What the exercise asks — Take the line that contains "VPC Peering" and each line after it to the end of the material below, and return them exactly, minus the pictures.

************

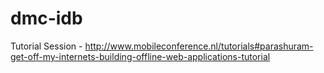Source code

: dmc-idb
=======

Tutorial Session - http://www.mobileconference.nl/tutorials#parashuram-get-off-my-internets-building-offline-web-applications-tutorial
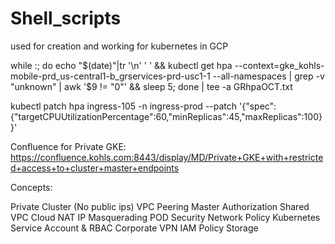 # Shell_scripts

used for creation and working for kubernetes in GCP

while :; do echo "$(date)"|tr '\n' ' ' && kubectl get hpa --context=gke_kohls-mobile-prd_us-central1-b_grservices-prd-usc1-1 --all-namespaces | grep -v "unknown" | awk '$9 != "0"' && sleep 5; done | tee -a GRhpaOCT.txt

kubectl patch hpa ingress-105 -n ingress-prod  --patch '{"spec":{"targetCPUUtilizationPercentage":60,"minReplicas":45,"maxReplicas":100}}'

Confluence for Private GKE: https://confluence.kohls.com:8443/display/MD/Private+GKE+with+restricted+access+to+cluster+master+endpoints

Concepts:

Private Cluster (No public ips)
VPC Peering
Master Authorization
Shared VPC
Cloud NAT
IP Masquerading
POD Security
Network Policy
Kubernetes Service Account & RBAC
Corporate VPN
IAM Policy
Storage
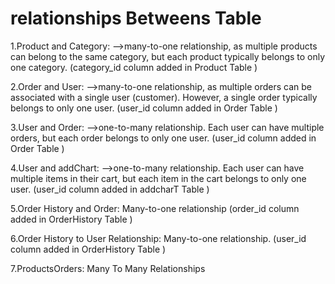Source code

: # relationships Betweens Table

1.Product and Category: -->many-to-one relationship, as multiple products can belong to the same category, but each product typically belongs to only one category. (category_id column added in Product Table )

2.Order and User: -->many-to-one relationship, as multiple orders can be associated with a single user (customer). However, a single order typically belongs to only one user. (user_id column added in Order Table )

3.User and Order: -->one-to-many relationship. Each user can have multiple orders, but each order belongs to only one user. (user_id column added in Order Table )

4.User and addChart: -->one-to-many relationship. Each user can have multiple items in their cart, but each item in the cart belongs to only one user. (user_id column added in addcharT Table )

5.Order History and Order: Many-to-one relationship (order_id column added in OrderHistory Table )

6.Order History to User Relationship: Many-to-one relationship. (user_id column added in OrderHistory Table )

7.ProductsOrders: Many To Many Relationships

************

Final answer —
VPC Peering
Master Authorization
Shared VPC
Cloud NAT
IP Masquerading
POD Security
Network Policy
Kubernetes Service Account & RBAC
Corporate VPN
IAM Policy
Storage
Source code

: # relationships Betweens Table

1.Product and Category: -->many-to-one relationship, as multiple products can belong to the same category, but each product typically belongs to only one category. (category_id column added in Product Table )

2.Order and User: -->many-to-one relationship, as multiple orders can be associated with a single user (customer). However, a single order typically belongs to only one user. (user_id column added in Order Table )

3.User and Order: -->one-to-many relationship. Each user can have multiple orders, but each order belongs to only one user. (user_id column added in Order Table )

4.User and addChart: -->one-to-many relationship. Each user can have multiple items in their cart, but each item in the cart belongs to only one user. (user_id column added in addcharT Table )

5.Order History and Order: Many-to-one relationship (order_id column added in OrderHistory Table )

6.Order History to User Relationship: Many-to-one relationship. (user_id column added in OrderHistory Table )

7.ProductsOrders: Many To Many Relationships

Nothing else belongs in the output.